A lack of work-life balance at big tech companies is a key concern for Wang, but he believes the working conditions are not a deal-breaker as he is still young and inexperienced. Huawei, Tencent, and Alibaba are his three “most likely” career destinations, as Wang’s experience interning in China has nearly convinced him to give up pursuing a career in the US. “The Trump era prompted hostile policies and enduring negative perceptions of Chinese STEM students in the American public, and that definitely made me more inclined to return to China after graduation,” he said.
But other young computer science talents are still relatively optimistic about a STEM career in the US. Celia Chen, a recent graduate of Stanford University, decided to stay in the Bay Area after receiving an offer as a software engineer at one of the biggest tech companies in the US. Before onboarding as a formal employee, Chen had already worked on the team as an intern for the past semester. “People and culture are equally important to me when it comes to career choices. I really like my current team for the benign atmosphere and diversity, and think it’s a good landing job,” Chen said.

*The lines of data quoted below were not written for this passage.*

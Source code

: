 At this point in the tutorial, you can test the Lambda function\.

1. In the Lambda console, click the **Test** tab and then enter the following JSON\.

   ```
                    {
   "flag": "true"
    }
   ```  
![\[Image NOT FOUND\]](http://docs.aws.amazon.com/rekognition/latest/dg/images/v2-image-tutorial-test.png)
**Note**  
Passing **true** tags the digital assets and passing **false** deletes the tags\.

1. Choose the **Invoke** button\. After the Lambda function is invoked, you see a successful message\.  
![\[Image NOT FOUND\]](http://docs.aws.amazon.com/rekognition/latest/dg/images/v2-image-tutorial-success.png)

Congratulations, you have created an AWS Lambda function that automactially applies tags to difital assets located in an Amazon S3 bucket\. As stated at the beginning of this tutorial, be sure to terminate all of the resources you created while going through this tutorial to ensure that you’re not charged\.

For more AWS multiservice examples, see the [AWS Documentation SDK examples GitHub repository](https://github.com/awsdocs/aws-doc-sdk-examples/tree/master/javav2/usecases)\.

Chen said the opportunity to “actually innovate” to be a key factor when she evaluates a potential employer, as she has always hoped to be involved in “something bigger” and “somewhat groundbreaking.” Compared with their Chinese counterparts, Chen recognized that American tech giants have a better work-life balance and tend to offer better mentorship and compensation packages for new graduates. However, she is open-minded about her next career move. “I believe the Biden era, overall, will be friendly to STEM H1-B workers, but I will also keep following the development of China’s tech industry for my future moves.”